How was the last year in terms of sales?
We sold 52,574 units, compared to 51,955 a year ago. This year we have set a target of 70,000 units, an increase of 33 per cent. It will be a very very exciting year. Remember, there were days we even struggled to manufacture and sell 2,000 vehicles a month.

Were you able to meet the demand then?
No. The more we make, the more we fall behind. Despite increasing our volumes to 6,000 a month from 4,000, we could not match the demand, and our waiting period is still higher. While the demand is for 7,500 vehicles, we could manufacture only 6,000 vehicles. For instance, the waiting period for a Classic 300, one of the top-selling models, is six-eight months.


What are the bottlenecks and how do you plan to address these?
There are three concern areas — quality, supply-demand constraint and selling our products overseas.

As for the quality issues, there were complaints about the engines, which we have fixed. There were also some concerns about the clutch failures, ridding and handling issues. Our customers’ expectations are growing, especially after the launching of the Classic 500 in November 2009. The model is bought by car owners whose expectations are much higher.

We are also looking at the mis-match between the demand and supply. This was due to manufacturing constraint.

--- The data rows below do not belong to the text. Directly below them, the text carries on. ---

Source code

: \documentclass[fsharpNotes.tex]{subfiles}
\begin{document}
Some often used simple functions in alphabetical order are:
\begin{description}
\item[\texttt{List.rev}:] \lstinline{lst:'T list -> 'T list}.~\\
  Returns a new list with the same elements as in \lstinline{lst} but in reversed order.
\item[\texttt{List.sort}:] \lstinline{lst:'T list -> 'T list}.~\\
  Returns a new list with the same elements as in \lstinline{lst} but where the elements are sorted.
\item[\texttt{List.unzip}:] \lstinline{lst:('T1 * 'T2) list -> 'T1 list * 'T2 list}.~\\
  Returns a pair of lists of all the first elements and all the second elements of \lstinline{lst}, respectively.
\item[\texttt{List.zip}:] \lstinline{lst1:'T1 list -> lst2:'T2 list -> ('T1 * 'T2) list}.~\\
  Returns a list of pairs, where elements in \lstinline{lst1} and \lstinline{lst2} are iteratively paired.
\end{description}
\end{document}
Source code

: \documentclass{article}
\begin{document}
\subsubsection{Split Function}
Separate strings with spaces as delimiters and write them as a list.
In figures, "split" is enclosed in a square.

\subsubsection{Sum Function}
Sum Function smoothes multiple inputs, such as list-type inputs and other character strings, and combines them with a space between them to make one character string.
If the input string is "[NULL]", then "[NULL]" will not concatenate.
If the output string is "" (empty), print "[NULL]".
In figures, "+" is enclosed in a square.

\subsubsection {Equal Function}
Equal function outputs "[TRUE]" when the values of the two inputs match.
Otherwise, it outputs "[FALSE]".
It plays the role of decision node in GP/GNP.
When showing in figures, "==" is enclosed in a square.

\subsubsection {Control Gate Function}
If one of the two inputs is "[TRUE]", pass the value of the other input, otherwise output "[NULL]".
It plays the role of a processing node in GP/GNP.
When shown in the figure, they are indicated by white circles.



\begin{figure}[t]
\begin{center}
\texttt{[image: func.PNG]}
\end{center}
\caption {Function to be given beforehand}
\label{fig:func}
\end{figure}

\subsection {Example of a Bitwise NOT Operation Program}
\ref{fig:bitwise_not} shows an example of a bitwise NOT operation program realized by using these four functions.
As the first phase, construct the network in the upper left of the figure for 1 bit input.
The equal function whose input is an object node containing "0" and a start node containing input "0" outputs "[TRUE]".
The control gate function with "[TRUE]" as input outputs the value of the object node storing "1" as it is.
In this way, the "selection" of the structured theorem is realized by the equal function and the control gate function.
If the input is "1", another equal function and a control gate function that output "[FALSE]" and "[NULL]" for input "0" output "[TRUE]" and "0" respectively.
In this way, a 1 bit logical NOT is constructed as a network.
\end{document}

We are planning to increase our capacity to 150,000 lakh next year and to 250,000 lakh in three-five years through both greenfield and brownfield expansions. The company is looking for land in Tamil Nadu and Andhra Pradesh. The suppliers’ capacity is the other challenge. Recently we have started importing batteries from Italy, which is not only price-competitive, but helps address the quality issues.

The third focus area is reach, both domestic and overseas. In India, we have 180 dealers. We are planning to add three-four dealers every month for the next three years. Overseas, we are establishing our presence in the UK, France, Italy, Spain, USA and other countries.

But we have to take a re-look at our sales, service and distribution strategies. The company caters to 29 countries and last year 2,500 units were sold in overseas markets.Since we understood the Indian market, now it is time to look at other developing countries and Southeast Asia.

Will the capacity increase and sourcing components from outside bring down the waiting period?
It is difficult to say. As I said earlier, when we increased our capacity to 6,000 from 4,000, we thought we would address the waiting period. Instead, it increased the demand further.

Royal Enfield sells five models (Classic 500, Classic 350, Thunderbird Twinspark, Bullet 350 UCE) in India. Which, according to you helped the brand to transform?
All brands helped the company, but Classic has helped the brand grow. The company, which sold 200-300 units in November 2009, now sells 3,000 units a month. It attracts large number of car owners. The Thunderbird Twinspark, the first model to feature Royal Enfield’s revolutionary Unit Construction Engine, has attracted large number of urban information technology professionals.